The resulting framework and context-specific roadmaps provide actionable guidance for decision-makers, ensuring that integrated marketing is not merely a theoretical ideal but a practical tool for survival in the evolving global logistics economy.

Acknowledgements

This article is based on research originally conducted as part of Chuma Myoli’s dissertation titled ‘Integrated Marketing Strategies between Container Seaports and their Complementary Dry Ports: A Contingency Framework for selected ports in South Africa and Germany’, submitted to the Business and Economic Sciences Faculty, Nelson Mandela University Business School in 2025. The dissertation is currently unpublished and not publicly available. The dissertation was supervised by Kai Uwe-Wellner and co-supervised by Nomtha Hadi. The dissertation was reworked, revised and adapted into a journal article for publication. The authors confirm that the content has not been previously published or disseminated and complies with ethical standards for original publication.

Competing interests

The authors declare that they have no financial or personal relationships that may have inappropriately influenced them in writing this article.

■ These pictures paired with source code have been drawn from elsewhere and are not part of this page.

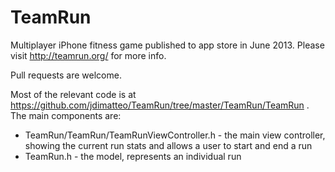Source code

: TeamRun
=======

Multiplayer iPhone fitness game published to app store in June 2013.  Please visit http://teamrun.org/ for more info.

Pull requests are welcome.

Most of the relevant code is at https://github.com/jdimatteo/TeamRun/tree/master/TeamRun/TeamRun .  The main components are:

- TeamRun/TeamRun/TeamRunViewController.h - the main view controller, showing the current run stats and allows a user to start and end a run
- TeamRun.h - the model, represents an individual run
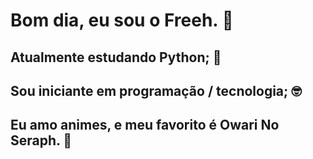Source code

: # Bom dia, eu sou o Freeh. 🙉

## Atualmente estudando Python; 🐍
## Sou iniciante em programação / tecnologia; 🤓
## Eu amo animes, e meu favorito é Owari No Seraph. 🧛
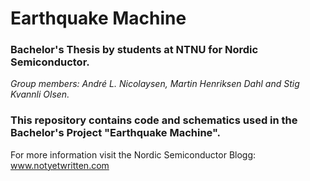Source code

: # Earthquake Machine
### Bachelor's Thesis by students at NTNU for Nordic Semiconductor.
*Group members: André L. Nicolaysen, Martin Henriksen Dahl and Stig Kvannli Olsen.*

### This repository contains code and schematics used in the Bachelor's Project "Earthquake Machine".
For more information visit the Nordic Semiconductor Blogg: www.notyetwritten.com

CRediT authorship contribution

Chuma Myoli: Conceptualisation, Data curation, Formal analysis, Investigation, Methodology, Project administration, Software, Validation, Writing – original draft, Writing – review & editing. Kai U. Wellner: Conceptualisation, Funding Acquisition, Project administration, Supervision, Writing – review & editing. Nomtha Hadi: Conceptualisation, Funding Acquisition, Project administration, Supervision, Writing – review & editing. All authors reviewed the article, contributed to the discussion of results, approved the final version for submission and publication, and take responsibility for the integrity of its findings.

Ethical considerations

Ethical clearance to conduct this study was obtained from Nelson Mandela University and the Human Research Ethics Committee (No. 1675).

Funding information

This research received funding from the German Academic Exchange Service (DAAD).

Data availability

The primary qualitative data are stored on a password-protected computer and securely archived at the university for 10 years, as per ethical requirements. However, the data may be made available upon reasonable request from the corresponding author, subject to strict confidentiality protocols and approval from the relevant institutional ethics committees.

Disclaimer

The views and opinions expressed in this article are those of the authors and are the product of professional research. They do not necessarily reflect the official policy or position of any affiliated institution, funder, agency or the publisher. The authors are responsible for this article’s results, findings and content.